Pictures paired with source code
####################

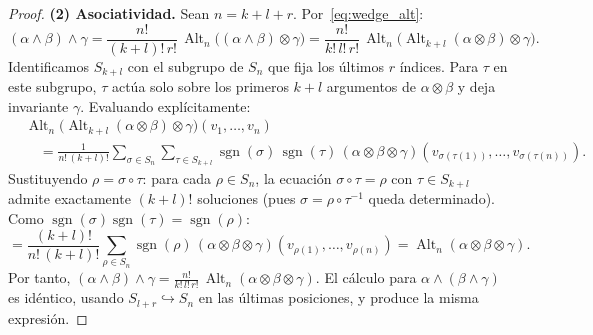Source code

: \begin{proof}
\textbf{(2) Asociatividad.} Sean $n = k+l+r$. Por~\eqref{eq:wedge_alt}:
\[
(\alpha \wedge \beta) \wedge \gamma = \frac{n!}{(k{+}l)!\,r!}\,\operatorname{Alt}_n\!\big((\alpha \wedge \beta) \otimes \gamma\big) = \frac{n!}{k!\,l!\,r!}\,\operatorname{Alt}_n\!\big(\operatorname{Alt}_{k+l}(\alpha \otimes \beta) \otimes \gamma\big).
\]
Identificamos $S_{k+l}$ con el subgrupo de $S_n$ que fija los últimos $r$ índices. Para $\tau$ en este subgrupo, $\tau$ actúa solo sobre los primeros $k+l$ argumentos de $\alpha \otimes \beta$ y deja invariante $\gamma$. Evaluando explícitamente:
\begin{align*}
&\operatorname{Alt}_n\!\big(\operatorname{Alt}_{k+l}(\alpha \otimes \beta) \otimes \gamma\big)(v_1, \ldots, v_n) \\
  &\quad= \frac{1}{n!\,(k{+}l)!}\sum_{\sigma \in S_n}\sum_{\tau \in S_{k+l}}\operatorname{sgn}(\sigma)\,\operatorname{sgn}(\tau)\,(\alpha \otimes \beta \otimes \gamma)(v_{\sigma(\tau(1))}, \ldots, v_{\sigma(\tau(n))}).
\end{align*}
Sustituyendo $\rho = \sigma \circ \tau$: para cada $\rho \in S_n$, la ecuación $\sigma \circ \tau = \rho$ con $\tau \in S_{k+l}$ admite exactamente $(k{+}l)!$ soluciones (pues $\sigma = \rho \circ \tau^{-1}$ queda determinado). Como $\operatorname{sgn}(\sigma)\operatorname{sgn}(\tau) = \operatorname{sgn}(\rho)$:
\[
= \frac{(k{+}l)!}{n!\,(k{+}l)!}\sum_{\rho \in S_n}\operatorname{sgn}(\rho)\,(\alpha \otimes \beta \otimes \gamma)(v_{\rho(1)}, \ldots, v_{\rho(n)}) = \operatorname{Alt}_n(\alpha \otimes \beta \otimes \gamma).
\]
Por tanto, $(\alpha \wedge \beta) \wedge \gamma = \frac{n!}{k!\,l!\,r!}\,\operatorname{Alt}_n(\alpha \otimes \beta \otimes \gamma)$. El cálculo para $\alpha \wedge (\beta \wedge \gamma)$ es idéntico, usando $S_{l+r} \hookrightarrow S_n$ en las últimas posiciones, y produce la misma expresión.
\end{proof}


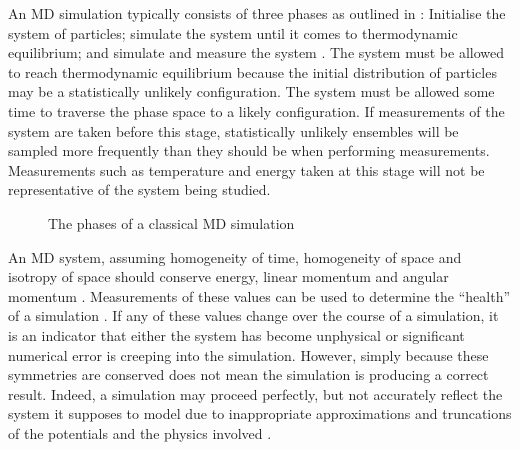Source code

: %
An MD simulation typically consists of three phases as outlined in
:
Initialise the system of particles;
simulate the system until it comes to thermodynamic equilibrium; and
simulate and measure the system
\cite[p.~394]{schlick2010molecular}.
%
The system must be allowed to reach thermodynamic equilibrium because
the initial distribution of particles may be a statistically unlikely
configuration.
%
The system must be allowed some time to traverse the phase space to
a likely configuration.
%
If measurements of the system are taken before this stage,
statistically unlikely ensembles will be sampled more frequently than
they should be when performing measurements.
%
Measurements such as
temperature and energy
taken at this stage will not be
representative of the system being studied.

\begin{figure}
    \begin{center}
    \end{center}
    \caption{The phases of a classical MD simulation}
    \label{fig:phases_of_md_simulation}
\end{figure}


%
An MD system,
assuming homogeneity of time,
homogeneity of space and
isotropy of space
should conserve energy, linear momentum and angular momentum
\cite{landau1976mechanics}.
%
Measurements of these values can be used to
determine the ``health'' of a simulation
\cite[p.~72]{frenkel2001understanding}.
%
If any of these values change over the course of a simulation,
it is an indicator that either the system has become unphysical or
significant numerical error is creeping into the simulation.
%
However, simply because these symmetries are conserved does not mean
the simulation is producing a correct result.
%
Indeed, a simulation may proceed perfectly, but not accurately reflect
the system it supposes to model due to
inappropriate approximations and truncations of
the potentials and the physics involved
\cite{patra2003molecular}.




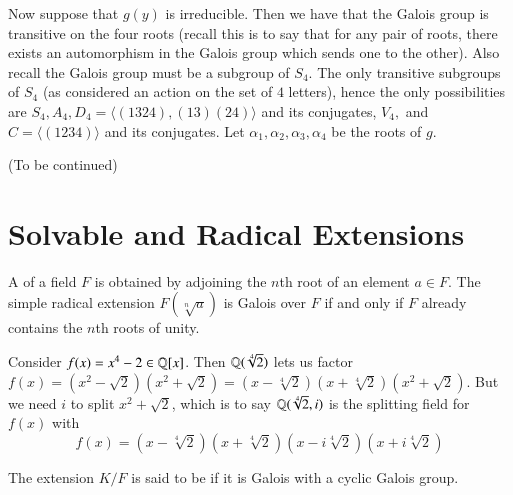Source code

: Now suppose that $g(y)$ is irreducible. Then we have that the Galois group is transitive on the four roots (recall this is to say that for any pair of roots, there exists an automorphism in the Galois group which sends one to the other). Also recall the Galois group must be a subgroup of $S_4$. The only transitive subgroups of $S_4$ (as considered an action on the set of $4$ letters), hence the only possibilities are $S_4, A_4, D_4 = \langle (1324),(13)(24)\rangle$ and its conjugates, $V_4,$ and $C = \langle (1234)\rangle$ and its conjugates. Let $\alpha_1,\alpha_2,\alpha_3,\alpha_4$ be the roots of $g$. 

(To be continued)



\section{ Solvable and Radical Extensions}


\begin{definition}
    A  of a field $F$ is obtained by adjoining the $n$th root of an element $a \in F$. The simple radical extension $F(\sqrt[n]{a})$ is Galois over $F$ if and only if $F$ already contains the $n$th roots of unity.
\end{definition}

\begin{example}
    Consider $f(x) = x^4 - 2 \in \mathbb Q[x]$. Then $\mathbb Q(\sqrt[4]{2})$ lets us factor $f(x) = (x^2-\sqrt{2})(x^2+\sqrt{2}) = (x-\sqrt[4]{2})(x+\sqrt[4]{2})(x^2+\sqrt{2})$. But we need $i$ to split $x^2+\sqrt{2}$, which is to say $\mathbb Q(\sqrt[4]{2},i)$ is the splitting field for $f(x)$ with \begin{equation*}
        f(x) = (x-\sqrt[4]{2})(x+\sqrt[4]{2})(x-i\sqrt[4]{2})(x+i\sqrt[4]{2})
    \end{equation*}
\end{example}

\begin{definition}
    The extension $K/F$ is said to be  if it is Galois with a cyclic Galois group.
\end{definition}


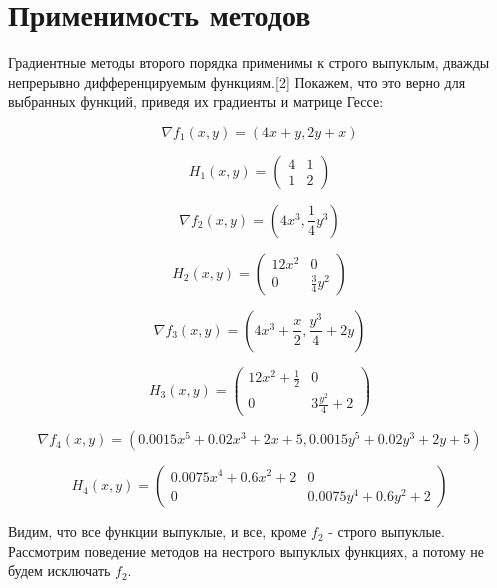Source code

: \section{Применимость методов}
\label{sec:applicability}

Градиентные методы второго порядка применимы к строго выпуклым, дважды непрерывно дифференцируемым функциям.[2]
Покажем, что это верно для выбранных функций, приведя их градиенты и матрице Гессе:

\begin{equation}
    \nabla f_1(x, y) = (4x + y,  2y + x)
    \label{eq:func_1_grad}
\end{equation}

\begin{equation}
    H_1(x, y) =
    \begin{pmatrix}
        4 & 1\\
        1 & 2
    \end{pmatrix}
    \label{eq:func_1_hesse}
\end{equation}

\begin{equation}
    \nabla f_2(x, y) = (
        4x^3,  \frac{1}{4}y^3
    )
    \label{eq:func_2_grad}
\end{equation}

\begin{equation}
    H_2(x, y) =
    \begin{pmatrix}
            12 x^2 & 0\\
            0 & \frac{3}{4}y^2
    \end{pmatrix}
    \label{eq:func_2_hesse}
\end{equation}

\begin{equation}
    \nabla f_3(x, y) = (4x^3 + \frac{x}{2},  \frac{y^3}{4} + 2y)
    \label{eq:func_3_grad}
\end{equation}

\begin{equation}
    H_3(x, y) =
    \begin{pmatrix}
        12 x^2 + \frac{1}{2} & 0\\
        0 & 3\frac{y^2}{4} + 2
    \end{pmatrix}
    \label{eq:func_3_hesse}
\end{equation}

\begin{equation}
    \nabla f_4(x, y) = (0.0015x^5 + 0.02x^3 + 2x + 5,  0.0015y^5 + 0.02y^3 + 2y + 5)
    \label{eq:func_4_grad}
\end{equation}

\begin{equation}
    H_4(x, y) =
    \begin{pmatrix}
        0.0075x^4 + 0.6x^2 + 2 & 0\\
        0 & 0.0075y^4 + 0.6y^2 + 2
    \end{pmatrix}
    \label{eq:func_4_hesse}
\end{equation}

Видим, что все функции выпуклые, и все, кроме $f_2$ - строго выпуклые.
Рассмотрим поведение методов на нестрого выпуклых функциях, а потому не будем исключать $f_2$.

####################

| Exercise details |
Whenever the word "otimes" occurs in a line above, copy that line.

| Solution for this exercise |
(\alpha \wedge \beta) \wedge \gamma = \frac{n!}{(k{+}l)!\,r!}\,\operatorname{Alt}_n\!\big((\alpha \wedge \beta) \otimes \gamma\big) = \frac{n!}{k!\,l!\,r!}\,\operatorname{Alt}_n\!\big(\operatorname{Alt}_{k+l}(\alpha \otimes \beta) \otimes \gamma\big).
Identificamos $S_{k+l}$ con el subgrupo de $S_n$ que fija los últimos $r$ índices. Para $\tau$ en este subgrupo, $\tau$ actúa solo sobre los primeros $k+l$ argumentos de $\alpha \otimes \beta$ y deja invariante $\gamma$. Evaluando explícitamente:
&\operatorname{Alt}_n\!\big(\operatorname{Alt}_{k+l}(\alpha \otimes \beta) \otimes \gamma\big)(v_1, \ldots, v_n) \\
  &\quad= \frac{1}{n!\,(k{+}l)!}\sum_{\sigma \in S_n}\sum_{\tau \in S_{k+l}}\operatorname{sgn}(\sigma)\,\operatorname{sgn}(\tau)\,(\alpha \otimes \beta \otimes \gamma)(v_{\sigma(\tau(1))}, \ldots, v_{\sigma(\tau(n))}).
= \frac{(k{+}l)!}{n!\,(k{+}l)!}\sum_{\rho \in S_n}\operatorname{sgn}(\rho)\,(\alpha \otimes \beta \otimes \gamma)(v_{\rho(1)}, \ldots, v_{\rho(n)}) = \operatorname{Alt}_n(\alpha \otimes \beta \otimes \gamma).
Por tanto, $(\alpha \wedge \beta) \wedge \gamma = \frac{n!}{k!\,l!\,r!}\,\operatorname{Alt}_n(\alpha \otimes \beta \otimes \gamma)$. El cálculo para $\alpha \wedge (\beta \wedge \gamma)$ es idéntico, usando $S_{l+r} \hookrightarrow S_n$ en las últimas posiciones, y produce la misma expresión.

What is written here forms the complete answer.